### DATA SUPPLIED ###
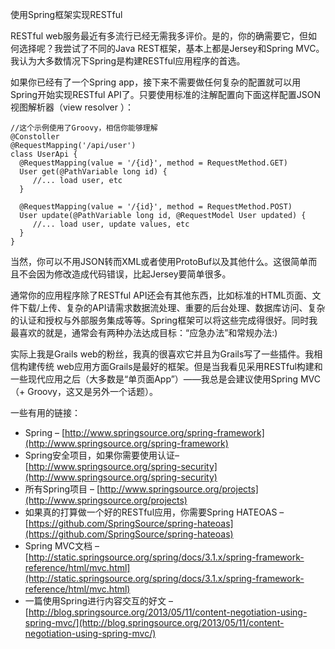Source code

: 使用Spring框架实现RESTful

RESTful web服务最近有多流行已经无需我多评价。是的，你的确需要它，但如何选择呢？我尝试了不同的Java REST框架，基本上都是Jersey和Spring MVC。我认为大多数情况下Spring是构建RESTful应用程序的首选。

如果你已经有了一个Spring app，接下来不需要做任何复杂的配置就可以用Spring开始实现RESTful API了。只要使用标准的注解配置向下面这样配置JSON视图解析器（view resolver ）：

```
//这个示例使用了Groovy，相信你能够理解
@Constoller
@RequestMapping('/api/user')
class UserApi {
  @RequestMapping(value = '/{id}', method = RequestMethod.GET)
  User get(@PathVariable long id) {
     //... load user, etc
  }
 
  @RequestMapping(value = '/{id}', method = RequestMethod.POST)
  User update(@PathVariable long id, @RequestModel User updated) {
     //... load user, update values, etc
  }
}
```

当然，你可以不用JSON转而XML或者使用ProtoBuf以及其他什么。这很简单而且不会因为修改造成代码错误，比起Jersey要简单很多。

<!-- more -->

通常你的应用程序除了RESTful API还会有其他东西，比如标准的HTML页面、文件下载/上传、复杂的API请需求数据流处理、重要的后台处理、数据库访问、复杂的认证和授权与外部服务集成等等。Spring框架可以将这些完成得很好。同时我最喜欢的就是，通常会有两种办法达成目标：“应急办法”和常规办法:)

实际上我是Grails web的粉丝，我真的很喜欢它并且为Grails写了一些插件。我相信构建传统 web应用方面Grails是最好的框架。但是当我看见采用RESTful构建和一些现代应用之后（大多数是“单页面App”）——我总是会建议使用Spring MVC （+ Groovy，这又是另外一个话题）。

一些有用的链接：

* Spring – [http://www.springsource.org/spring-framework](http://www.springsource.org/spring-framework)
* Spring安全项目，如果你需要使用认证–[http://www.springsource.org/spring-security](http://www.springsource.org/spring-security)
* 所有Spring项目 – [http://www.springsource.org/projects](http://www.springsource.org/projects)
* 如果真的打算做一个好的RESTful应用，你需要Spring HATEOAS –[https://github.com/SpringSource/spring-hateoas](https://github.com/SpringSource/spring-hateoas)
* Spring MVC文档 –[http://static.springsource.org/spring/docs/3.1.x/spring-framework-reference/html/mvc.html](http://static.springsource.org/spring/docs/3.1.x/spring-framework-reference/html/mvc.html)
* 一篇使用Spring进行内容交互的好文 –[http://blog.springsource.org/2013/05/11/content-negotiation-using-spring-mvc/](http://blog.springsource.org/2013/05/11/content-negotiation-using-spring-mvc/)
###
▸ TASK ITEM: Go through the lines above. Select every one that has the string "PathVariable".

▸ ANSWER FOR THE TASK:
  User get(@PathVariable long id) {
  User update(@PathVariable long id, @RequestModel User updated) {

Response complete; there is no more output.